Diesel rose from 156.24 to 162.28 pence per litre between Monday 7 March and Tuesday 8 March. Petrol prices meanwhile jumped from 156.37 to 158.2 pence per litre, while super unleaded reached 169.93 pence per litre, up from 167.75.
Petrol prices have been heavily impacted over the past few weeks because of several factors, most notably Russia’s invasion of neighbouring Ukraine. Russia currently provides just 6% of the UK’s total oil imports and is the third-largest oil exporter in the world.
“Average fuel prices leapt to new records again on Tuesday, with diesel jumping a huge 3p a litre in a single day to 165.24p a litre, while petrol went up 2p to 158.20p. The diesel daily increase was the largest on record since 2000,” said Simon Williams, fuel spokesperson for the RAC.
Williams says the average cost of filling up a petrol-powered family car is now £87, which is a £7 increase compared with the start of the year. Diesel drivers are now spending around £90 on average for the first time, which is £8 more than the start of January.
Wholesale prices could rise further, and the RAC believes costs could continue to funnel down to consumers. Further price rises with costs predicted to briskly reach 170 pence per litre.

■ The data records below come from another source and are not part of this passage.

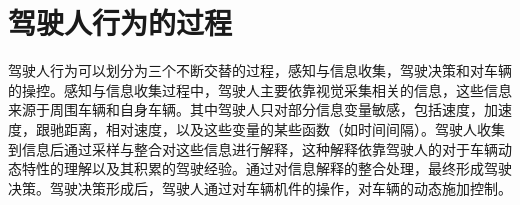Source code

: %
%
% 
%
%
\section{驾驶人行为的过程}
驾驶人行为可以划分为三个不断交替的过程，感知与信息收集，驾驶决策和对车辆的操控。感知与信息收集过程中，驾驶人主要依靠视觉采集相关的信息，这些信息来源于周围车辆和自身车辆。其中驾驶人只对部分信息变量敏感，包括速度，加速度，跟驰距离，相对速度，以及这些变量的某些函数（如时间间隔）。驾驶人收集到信息后通过采样与整合对这些信息进行解释，这种解释依靠驾驶人的对于车辆动态特性的理解以及其积累的驾驶经验。通过对信息解释的整合处理，最终形成驾驶决策。驾驶决策形成后，驾驶人通过对车辆机件的操作，对车辆的动态施加控制。

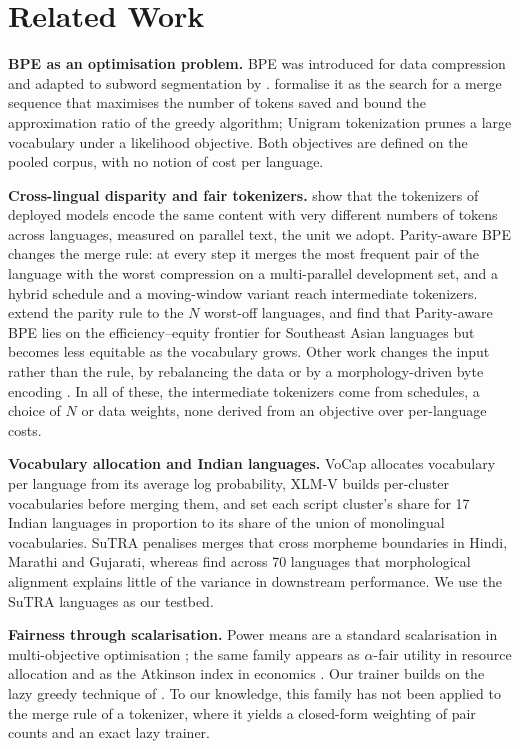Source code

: \section{Related Work}
\label{sec:related}

\noindent\textbf{BPE as an optimisation problem.}
BPE was introduced for data compression \citep{gage1994} and adapted to subword
segmentation by \citet{sennrich2016}. \citet{zouhar2023} formalise it as the search for a
merge sequence that maximises the number of tokens saved and bound the approximation ratio
of the greedy algorithm; Unigram tokenization \citep{kudo2018} prunes a large vocabulary
under a likelihood objective. Both objectives are defined on the pooled corpus, with no
notion of cost per language.

\noindent\textbf{Cross-lingual disparity and fair tokenizers.}
\citet{petrov2023} show that the tokenizers of deployed models encode the same content with
very different numbers of tokens across languages, measured on parallel text, the unit we
adopt. Parity-aware BPE \citep{foroutan2026} changes the merge rule: at every step it merges
the most frequent pair of the language with the worst compression on a multi-parallel
development set, and a hybrid schedule and a moving-window variant reach intermediate
tokenizers. \citet{kanjirangat2026} extend the parity rule to the $N$ worst-off languages,
and \citet{lee2026} find that Parity-aware BPE lies on the efficiency--equity frontier for
Southeast Asian languages but becomes less equitable as the vocabulary grows. Other work
changes the input rather than the rule, by rebalancing the data \citep{chung2023unimax} or
by a morphology-driven byte encoding \citep{limisiewicz2024myte}. In all of these, the
intermediate tokenizers come from schedules, a choice of $N$ or data weights, none derived
from an objective over per-language costs.

\noindent\textbf{Vocabulary allocation and Indian languages.}
VoCap \citep{zheng2021vocap} allocates vocabulary per language from its average log
probability, XLM-V \citep{liang2023xlmv} builds per-cluster vocabularies before merging
them, and \citet{brahma2026} set each script cluster's share for 17 Indian languages in
proportion to its share of the union of monolingual vocabularies. SuTRA \citep{rathore2026}
penalises merges that cross morpheme boundaries in Hindi, Marathi and Gujarati, whereas
\citet{arnett2025} find across 70 languages that morphological alignment explains little of
the variance in downstream performance. We use the SuTRA languages as our testbed.

\noindent\textbf{Fairness through scalarisation.}
Power means are a standard scalarisation in multi-objective optimisation
\citep{miettinen1999}; the same family appears as $\alpha$-fair utility in resource
allocation \citep{mo2000fair} and as the Atkinson index in economics \citep{atkinson1970}.
Our trainer builds on the lazy greedy technique of \citet{minoux1978}. To our knowledge,
this family has not been applied to the merge rule of a tokenizer, where it yields a
closed-form weighting of pair counts and an exact lazy trainer.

“Wholesale fuel prices have already risen dramatically this week, so more pump price increases in the coming days are inevitable. Petrol is now certain to top an average of £1.60 a litre this week, while diesel will progress very quickly towards £1.70,” said Williams.
The firm has said that it will continue to push the government to cut VAT to at least 15%.
“As it stands, 26p a litre of what drivers are paying on the forecourt is attributable to VAT, and that comes on top of 58p a litre in Fuel Duty.
“This tax is causing unbelievable financial pain to drivers, which is why we believe [Chancellor of the Exchequer] Mr [Rishi] Sunak holds the key to easing the burden.”
Costs have been growing all throughout the month of February, with petrol and diesel prices crossing the pre-crisis record high of 148.02p and 151.0p respectively several weeks ago.
The RAC previously warned that rises would heavily hit UK drivers who are already impacted by increased energy and cost of living prices.
“This is the worst possible combination for drivers, as it will push already rising prices higher still and worsen the cost of living crisis,” Williams said last month.
“Drivers need to brace themselves for what’s to come, with many on lower incomes having to make difficult choices as a result of needing to put fuel in their cars.”